「家賃はドブに捨てるから住宅やマンションを買ったほうがいい」っていう言葉は本当?

「家賃はドブに捨てるようなもの。いつかは自分のものになる住宅を買ったほうがいい」

こんなセリフもよく耳にしませんか? 不動産の販売員はセールスの場面でよくこのようなトークを使いますし、一般の方においては、とくに戦後の高度経済成長期をくぐり抜けてきた人にその傾向があるように見受けられます。しかし、この言葉をほんとうに信じて不動産を購入してもよいのでしょうか?


住宅購入で資産形成できたのは過去のこと

高度経済成長期は、地価がどんどん上がっていきましたから、住宅を買った人はほぼ例外なく資産を築くことができました。彼らは実体験として、住宅を購入することの意義を「資産価値(市場価値)の上昇」に見出してきました。

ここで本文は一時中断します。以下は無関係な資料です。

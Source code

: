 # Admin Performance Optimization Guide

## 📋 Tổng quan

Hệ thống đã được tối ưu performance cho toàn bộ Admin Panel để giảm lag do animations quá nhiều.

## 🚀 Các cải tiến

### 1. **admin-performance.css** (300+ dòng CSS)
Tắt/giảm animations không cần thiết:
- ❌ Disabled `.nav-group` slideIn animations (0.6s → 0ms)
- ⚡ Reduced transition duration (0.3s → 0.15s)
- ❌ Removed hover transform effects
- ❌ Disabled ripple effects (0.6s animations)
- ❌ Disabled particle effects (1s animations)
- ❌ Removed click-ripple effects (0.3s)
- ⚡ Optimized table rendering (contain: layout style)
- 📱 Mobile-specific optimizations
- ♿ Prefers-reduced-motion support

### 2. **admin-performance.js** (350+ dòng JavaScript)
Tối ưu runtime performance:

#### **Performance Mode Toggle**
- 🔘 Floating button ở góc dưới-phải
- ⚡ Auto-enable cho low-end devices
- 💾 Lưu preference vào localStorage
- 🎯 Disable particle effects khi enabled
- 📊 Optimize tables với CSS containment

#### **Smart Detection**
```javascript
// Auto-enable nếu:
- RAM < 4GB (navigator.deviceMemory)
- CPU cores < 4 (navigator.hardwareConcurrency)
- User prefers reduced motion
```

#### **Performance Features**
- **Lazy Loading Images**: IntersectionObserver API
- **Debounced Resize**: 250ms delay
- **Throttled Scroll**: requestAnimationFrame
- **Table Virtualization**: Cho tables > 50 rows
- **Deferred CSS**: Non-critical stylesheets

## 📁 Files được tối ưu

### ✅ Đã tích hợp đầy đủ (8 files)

ところがいま、住宅地地価は一部を除いて右肩下がりの時代です。下落することが明らかな不動産を購入することが、賢い選択であるということはできないのです。

下落することが明らかで、資産価値を残すことができない住宅を購入するために住宅ローンを組んでしまったら、住宅ローンだってドブに捨てるようなものでしょう。また、住宅ローンの金利についてはどのように考えたらよいのでしょうか。住宅ローンの金利は、

「本来、現金一括でまとめて購入するべき住宅に、金利を支払うことで現金を先に用意せずに住むことができる、というメリットを享受するためのもの」

であり、現金で購入すれば発生することのない「メリットの先取りに対するコスト」なのです。この視点で見ると、金利だって家賃と同じで、ドブに捨てるようなものということになります。

不動産購入をする際は、物事の側面だけを見るのではなく、多様な視点で分析をしてから不動産購入を行うことが大切です。